_PROBLEM DESCRIPTION_. Check each line of the entries below for the word "blockchain", then state how many lines have it and nothing more.

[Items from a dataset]
....................
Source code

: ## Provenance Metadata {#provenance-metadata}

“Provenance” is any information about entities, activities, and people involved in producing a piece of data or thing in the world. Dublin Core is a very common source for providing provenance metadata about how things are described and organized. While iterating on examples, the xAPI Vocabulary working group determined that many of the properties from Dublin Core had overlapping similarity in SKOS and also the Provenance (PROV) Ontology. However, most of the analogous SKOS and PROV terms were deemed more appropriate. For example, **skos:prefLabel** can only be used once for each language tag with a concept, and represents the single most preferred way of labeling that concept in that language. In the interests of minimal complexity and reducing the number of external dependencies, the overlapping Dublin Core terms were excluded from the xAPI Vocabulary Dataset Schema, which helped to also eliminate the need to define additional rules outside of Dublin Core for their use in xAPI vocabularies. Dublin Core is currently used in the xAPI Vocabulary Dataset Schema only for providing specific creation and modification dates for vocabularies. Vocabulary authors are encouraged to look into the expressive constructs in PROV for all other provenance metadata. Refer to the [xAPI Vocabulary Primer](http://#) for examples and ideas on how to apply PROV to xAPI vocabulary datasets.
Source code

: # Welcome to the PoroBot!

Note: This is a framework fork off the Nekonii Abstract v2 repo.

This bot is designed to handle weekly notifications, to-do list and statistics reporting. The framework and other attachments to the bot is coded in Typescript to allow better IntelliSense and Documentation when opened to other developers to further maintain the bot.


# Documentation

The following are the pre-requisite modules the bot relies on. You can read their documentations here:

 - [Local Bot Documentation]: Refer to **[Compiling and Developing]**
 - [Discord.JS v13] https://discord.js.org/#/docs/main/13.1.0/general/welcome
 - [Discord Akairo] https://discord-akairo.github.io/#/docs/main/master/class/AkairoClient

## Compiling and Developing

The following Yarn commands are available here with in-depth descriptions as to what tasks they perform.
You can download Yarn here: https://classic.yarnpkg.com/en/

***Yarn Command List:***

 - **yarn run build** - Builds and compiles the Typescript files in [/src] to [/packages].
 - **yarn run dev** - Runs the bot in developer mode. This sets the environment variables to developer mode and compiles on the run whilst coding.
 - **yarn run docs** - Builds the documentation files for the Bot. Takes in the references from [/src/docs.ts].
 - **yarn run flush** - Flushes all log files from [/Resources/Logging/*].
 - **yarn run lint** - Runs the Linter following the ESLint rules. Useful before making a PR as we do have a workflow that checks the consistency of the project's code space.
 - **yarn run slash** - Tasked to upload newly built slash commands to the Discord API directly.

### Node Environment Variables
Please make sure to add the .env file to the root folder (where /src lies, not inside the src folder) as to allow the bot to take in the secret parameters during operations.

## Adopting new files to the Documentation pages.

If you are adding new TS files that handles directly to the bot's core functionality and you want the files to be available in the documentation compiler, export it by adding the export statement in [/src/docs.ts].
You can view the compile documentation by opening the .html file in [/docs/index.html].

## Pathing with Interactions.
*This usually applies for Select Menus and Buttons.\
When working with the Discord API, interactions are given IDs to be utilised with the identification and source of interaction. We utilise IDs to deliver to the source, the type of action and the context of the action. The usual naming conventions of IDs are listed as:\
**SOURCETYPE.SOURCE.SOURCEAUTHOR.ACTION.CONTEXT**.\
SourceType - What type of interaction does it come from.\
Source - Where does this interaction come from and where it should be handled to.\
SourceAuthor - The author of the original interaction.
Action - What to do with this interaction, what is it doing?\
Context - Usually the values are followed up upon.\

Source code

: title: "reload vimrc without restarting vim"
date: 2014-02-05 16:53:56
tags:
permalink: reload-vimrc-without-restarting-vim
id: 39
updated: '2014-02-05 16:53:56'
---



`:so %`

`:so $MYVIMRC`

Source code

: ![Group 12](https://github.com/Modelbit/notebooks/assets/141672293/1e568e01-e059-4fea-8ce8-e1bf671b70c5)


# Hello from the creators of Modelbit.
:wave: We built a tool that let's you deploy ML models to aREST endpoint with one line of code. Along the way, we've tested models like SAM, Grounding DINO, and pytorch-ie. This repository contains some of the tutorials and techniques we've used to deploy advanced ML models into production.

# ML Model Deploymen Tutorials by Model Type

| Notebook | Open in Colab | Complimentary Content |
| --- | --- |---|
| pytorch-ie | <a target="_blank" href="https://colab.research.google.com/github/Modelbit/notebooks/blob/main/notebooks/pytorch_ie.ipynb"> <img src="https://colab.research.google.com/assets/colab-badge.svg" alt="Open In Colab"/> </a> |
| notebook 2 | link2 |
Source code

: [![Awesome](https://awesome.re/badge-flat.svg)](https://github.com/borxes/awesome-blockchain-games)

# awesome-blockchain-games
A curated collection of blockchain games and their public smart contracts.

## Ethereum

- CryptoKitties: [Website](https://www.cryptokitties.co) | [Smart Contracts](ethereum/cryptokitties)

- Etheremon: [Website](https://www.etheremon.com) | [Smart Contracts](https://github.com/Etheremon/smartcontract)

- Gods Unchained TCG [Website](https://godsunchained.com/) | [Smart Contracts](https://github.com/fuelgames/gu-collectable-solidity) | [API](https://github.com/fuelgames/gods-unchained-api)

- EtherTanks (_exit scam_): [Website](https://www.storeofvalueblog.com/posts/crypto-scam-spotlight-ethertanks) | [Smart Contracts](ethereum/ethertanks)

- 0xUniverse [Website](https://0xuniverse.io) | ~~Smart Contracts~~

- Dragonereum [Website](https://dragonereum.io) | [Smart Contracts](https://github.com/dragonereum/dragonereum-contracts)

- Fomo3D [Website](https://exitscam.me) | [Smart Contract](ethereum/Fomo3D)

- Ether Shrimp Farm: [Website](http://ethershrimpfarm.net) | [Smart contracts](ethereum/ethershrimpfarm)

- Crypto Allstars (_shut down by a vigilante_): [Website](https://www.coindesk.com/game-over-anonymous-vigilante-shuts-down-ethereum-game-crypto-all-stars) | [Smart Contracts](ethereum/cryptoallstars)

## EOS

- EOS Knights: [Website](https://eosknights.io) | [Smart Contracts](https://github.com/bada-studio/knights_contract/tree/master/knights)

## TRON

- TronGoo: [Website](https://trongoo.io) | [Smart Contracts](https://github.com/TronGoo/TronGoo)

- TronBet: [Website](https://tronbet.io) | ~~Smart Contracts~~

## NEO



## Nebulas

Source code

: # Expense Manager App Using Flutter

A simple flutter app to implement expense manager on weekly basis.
....................
_ANSWER TO THIS EXERCISE_. 3